Selon l’AFP, qui a eu accès aux copies des amendements au projet de résolution demandés par la partie russe, Moscou souhaiterait remplacer le terme « mercenaires » par l’expression « combattants terroristes étrangers », dans un paragraphe soulignant « la préoccupation » du Conseil face à leur « implication croissante en Libye. »

D’après une source diplomatique citée par l’agence de presse française, les États-Unis auraient voulu faire une référence explicite à la présence des « mercenaires russes du groupe Wagner » dans la résolution. Mais, finalement, ils ont réduit leur exigence au seul mot « mercenaires ».

Fondé par un ancien officier du GRU [renseignement militaire russe] qui avait « Wagner » pour sobriquet, le groupe Wagner serait financé par Evgueni Prigojine, un homme d’affaires proche du Kremlin. En Libye, ses « employés » se tiennent « à l’écart des lignes de front, opérant plutôt comme des tireurs d’élite à distance, des pilotes de drones ou comme des entraîneurs pour les soldats » du maréchal Haftar, a récemment expliqué Lorenzo Cremonesi, correspondant du journal italien Corriere, à Euronews.

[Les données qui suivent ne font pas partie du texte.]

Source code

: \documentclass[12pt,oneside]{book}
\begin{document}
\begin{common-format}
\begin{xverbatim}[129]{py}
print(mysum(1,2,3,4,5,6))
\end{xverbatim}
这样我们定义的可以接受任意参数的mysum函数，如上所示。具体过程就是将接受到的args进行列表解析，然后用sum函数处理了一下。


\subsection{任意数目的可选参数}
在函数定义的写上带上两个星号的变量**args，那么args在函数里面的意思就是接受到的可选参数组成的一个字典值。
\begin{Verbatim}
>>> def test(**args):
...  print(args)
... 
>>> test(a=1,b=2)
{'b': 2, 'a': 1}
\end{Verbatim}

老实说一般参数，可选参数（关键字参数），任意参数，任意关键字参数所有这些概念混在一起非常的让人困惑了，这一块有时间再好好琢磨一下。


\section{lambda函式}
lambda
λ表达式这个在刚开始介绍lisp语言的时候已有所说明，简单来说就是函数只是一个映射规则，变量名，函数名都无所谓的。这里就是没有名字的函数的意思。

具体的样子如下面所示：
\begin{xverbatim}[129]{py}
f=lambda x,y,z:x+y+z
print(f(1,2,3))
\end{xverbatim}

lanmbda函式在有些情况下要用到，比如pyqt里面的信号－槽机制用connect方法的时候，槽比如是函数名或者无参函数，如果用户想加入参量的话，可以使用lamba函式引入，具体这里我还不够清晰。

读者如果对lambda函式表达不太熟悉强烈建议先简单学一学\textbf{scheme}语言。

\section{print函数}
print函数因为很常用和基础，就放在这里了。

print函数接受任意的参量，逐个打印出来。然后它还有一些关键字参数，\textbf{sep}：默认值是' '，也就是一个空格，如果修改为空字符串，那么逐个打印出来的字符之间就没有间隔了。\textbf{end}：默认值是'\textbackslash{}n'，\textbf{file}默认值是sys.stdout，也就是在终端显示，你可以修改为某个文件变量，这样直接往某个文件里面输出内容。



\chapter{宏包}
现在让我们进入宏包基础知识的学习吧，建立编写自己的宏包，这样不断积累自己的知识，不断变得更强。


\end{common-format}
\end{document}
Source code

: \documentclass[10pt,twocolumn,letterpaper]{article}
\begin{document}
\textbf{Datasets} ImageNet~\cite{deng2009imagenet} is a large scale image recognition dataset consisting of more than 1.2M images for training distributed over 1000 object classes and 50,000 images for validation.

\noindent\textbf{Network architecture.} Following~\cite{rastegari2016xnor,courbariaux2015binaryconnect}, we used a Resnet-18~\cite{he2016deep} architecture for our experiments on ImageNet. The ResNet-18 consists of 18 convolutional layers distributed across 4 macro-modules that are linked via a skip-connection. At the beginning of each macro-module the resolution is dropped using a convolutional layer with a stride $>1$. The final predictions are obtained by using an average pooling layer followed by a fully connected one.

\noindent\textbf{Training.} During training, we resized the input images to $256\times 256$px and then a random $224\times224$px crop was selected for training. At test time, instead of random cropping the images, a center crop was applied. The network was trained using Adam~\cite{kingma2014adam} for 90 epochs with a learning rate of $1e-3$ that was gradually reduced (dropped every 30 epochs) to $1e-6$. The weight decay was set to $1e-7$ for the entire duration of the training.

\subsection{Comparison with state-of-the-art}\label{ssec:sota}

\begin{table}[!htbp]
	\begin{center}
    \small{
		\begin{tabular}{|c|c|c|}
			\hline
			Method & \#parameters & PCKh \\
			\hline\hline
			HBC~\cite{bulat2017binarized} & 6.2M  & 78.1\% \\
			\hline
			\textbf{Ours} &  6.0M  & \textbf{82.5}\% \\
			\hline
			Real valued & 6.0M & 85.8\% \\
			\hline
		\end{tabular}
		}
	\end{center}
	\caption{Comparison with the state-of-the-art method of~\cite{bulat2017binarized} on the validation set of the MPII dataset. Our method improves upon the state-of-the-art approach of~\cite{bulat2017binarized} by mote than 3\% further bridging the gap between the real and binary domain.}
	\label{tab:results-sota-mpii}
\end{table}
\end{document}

Selon le quotidien « Le Monde » [édition du 26 janvier], la SMP Wagner aurait « joué un rôle non négligeable dans le succés des offensives automnales du maréchal Haftar et sa marche vers Tripoli ». Et d’ajouter qu’une « trentaine de Russes auraient été tués dans les combats durant l’année 2019 ». En outre, l’Arabie Saoudite financerait le déploiement de ces mercenaires, a-t-il avancé, relayant « certaines sources ».

Cela étant, un récent rapport des Nations unies a également mis en avant la présence de mercenaires originaires d’autres pays, comme le Tchad et le Soudan.